O que contava mesmo era se você tinha memória mecânica, auditiva ou fotográfica. Alguns colegas escreviam tudo que precisavam dominar para enfrentar o vestibular na mais exclusiva universidade da capital, em que apenas 2.700 candidatos, dentre dezenas de milhares, seriam aprovados. Outros, como eu, liam todas as páginas em voz alta, porque haviam se percebido com apurado ouvido.

Os amigos que já contavam com os benefícios de um ar-condicionado, certamente levariam vantagem. Quem não tinha, se contentava com um ventilador de mesa. Havia também o centenário läpchen (dialeto alemão), um paninho umedecido que diminuía a sensação térmica quando em contato com a pele. O mesmo que se aplicava sobre a testa para diminuir a febre.

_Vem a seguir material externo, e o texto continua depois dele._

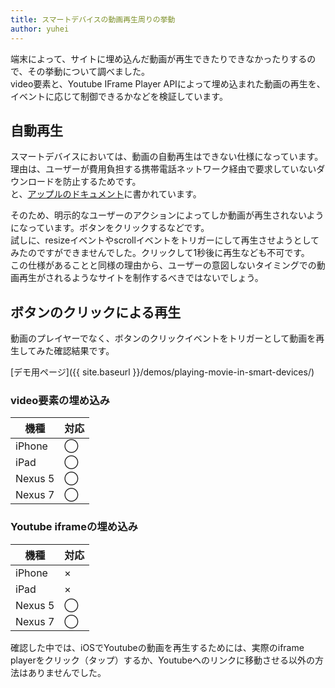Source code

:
 ```yaml
---
title: スマートデバイスの動画再生周りの挙動
author: yuhei
---
```

端末によって、サイトに埋め込んだ動画が再生できたりできなかったりするので、その挙動について調べました。  
video要素と、Youtube IFrame Player APIによって埋め込まれた動画の再生を、イベントに応じて制御できるかなどを検証しています。

<!-- more -->

## 自動再生

スマートデバイスにおいては、動画の自動再生はできない仕様になっています。  
理由は、ユーザーが費用負担する携帯電話ネットワーク経由で要求していないダウンロードを防止するためです。  
と、[アップルのドキュメント](https://developer.apple.com/library/safari/documentation/AudioVideo/Conceptual/Using_HTML5_Audio_Video/AudioandVideoTagBasics/AudioandVideoTagBasics.html)に書かれています。

そのため、明示的なユーザーのアクションによってしか動画が再生されないようになっています。ボタンをクリックするなどです。  
試しに、resizeイベントやscrollイベントをトリガーにして再生させようとしてみたのですができませんでした。クリックして1秒後に再生なども不可です。  
この仕様があることと同様の理由から、ユーザーの意図しないタイミングでの動画再生がされるようなサイトを制作するべきではないでしょう。

## ボタンのクリックによる再生

動画のプレイヤーでなく、ボタンのクリックイベントをトリガーとして動画を再生してみた確認結果です。

[デモ用ページ]({{ site.baseurl }}/demos/playing-movie-in-smart-devices/)

### video要素の埋め込み

| 機種    | 対応 |
|---------|------|
| iPhone  | ◯    |
| iPad    | ◯    |
| Nexus 5 | ◯    |
| Nexus 7 | ◯    |

### Youtube iframeの埋め込み

| 機種    | 対応 |
|---------|------|
| iPhone  | ×    |
| iPad    | ×    |
| Nexus 5 | ◯    |
| Nexus 7 | ◯    |

確認した中では、iOSでYoutubeの動画を再生するためには、実際のiframe playerをクリック（タップ）するか、Youtubeへのリンクに移動させる以外の方法はありませんでした。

Na sala ao lado uma já popular tevê em preto e branco nos atraía para o pecado. O pecado era usufruir dos enlatados seriados americanos, deixando de lado a quermesse dos livros. Fomos todos surpreendidos com uma dura e subestimada prova de conhecimentos gerais, que envolvia História, Geografia e trivialidades. Me classifiquei em 1.100. Não tínhamos sequer um ar-condicionado.